→ Problem to solve: Search term "most": please show all lines in the listing that contain it.

::: Study material :::

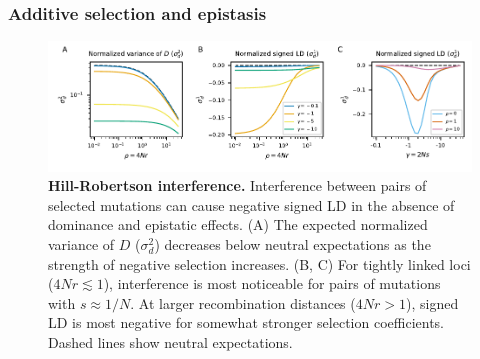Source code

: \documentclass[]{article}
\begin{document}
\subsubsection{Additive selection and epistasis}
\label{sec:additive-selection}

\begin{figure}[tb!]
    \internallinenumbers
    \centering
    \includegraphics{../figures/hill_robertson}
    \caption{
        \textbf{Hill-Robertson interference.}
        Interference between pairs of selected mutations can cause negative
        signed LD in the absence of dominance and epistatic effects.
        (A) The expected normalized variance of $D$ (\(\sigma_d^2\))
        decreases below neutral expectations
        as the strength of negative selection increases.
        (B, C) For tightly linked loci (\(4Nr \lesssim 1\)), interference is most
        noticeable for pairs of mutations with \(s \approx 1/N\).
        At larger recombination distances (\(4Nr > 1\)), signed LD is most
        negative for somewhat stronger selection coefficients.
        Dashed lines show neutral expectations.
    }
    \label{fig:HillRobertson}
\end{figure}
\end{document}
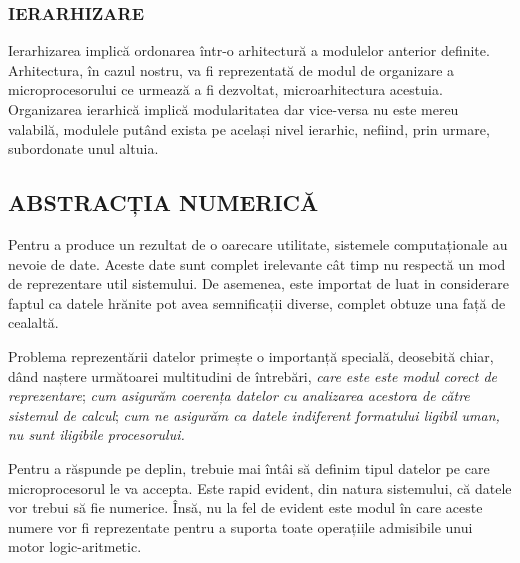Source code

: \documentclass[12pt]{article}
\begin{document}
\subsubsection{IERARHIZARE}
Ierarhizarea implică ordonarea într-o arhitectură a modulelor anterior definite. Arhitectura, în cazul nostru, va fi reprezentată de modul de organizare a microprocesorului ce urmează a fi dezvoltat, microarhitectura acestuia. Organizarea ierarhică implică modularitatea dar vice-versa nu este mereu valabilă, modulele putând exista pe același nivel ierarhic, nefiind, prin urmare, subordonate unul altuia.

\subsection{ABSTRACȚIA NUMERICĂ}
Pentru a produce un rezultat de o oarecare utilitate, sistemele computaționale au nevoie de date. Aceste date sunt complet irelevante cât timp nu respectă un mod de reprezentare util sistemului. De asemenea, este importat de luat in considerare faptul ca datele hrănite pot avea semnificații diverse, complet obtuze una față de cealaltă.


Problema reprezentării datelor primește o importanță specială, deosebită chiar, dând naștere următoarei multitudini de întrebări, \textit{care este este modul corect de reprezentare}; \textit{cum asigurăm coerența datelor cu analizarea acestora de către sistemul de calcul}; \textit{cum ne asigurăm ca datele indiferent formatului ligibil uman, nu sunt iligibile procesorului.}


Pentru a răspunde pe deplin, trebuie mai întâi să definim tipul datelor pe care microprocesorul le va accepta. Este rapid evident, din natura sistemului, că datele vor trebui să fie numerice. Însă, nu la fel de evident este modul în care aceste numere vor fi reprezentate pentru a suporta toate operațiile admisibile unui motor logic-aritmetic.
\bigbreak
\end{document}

:::

→ Answer to this exercise:
        (B, C) For tightly linked loci (\(4Nr \lesssim 1\)), interference is most
        At larger recombination distances (\(4Nr > 1\)), signed LD is most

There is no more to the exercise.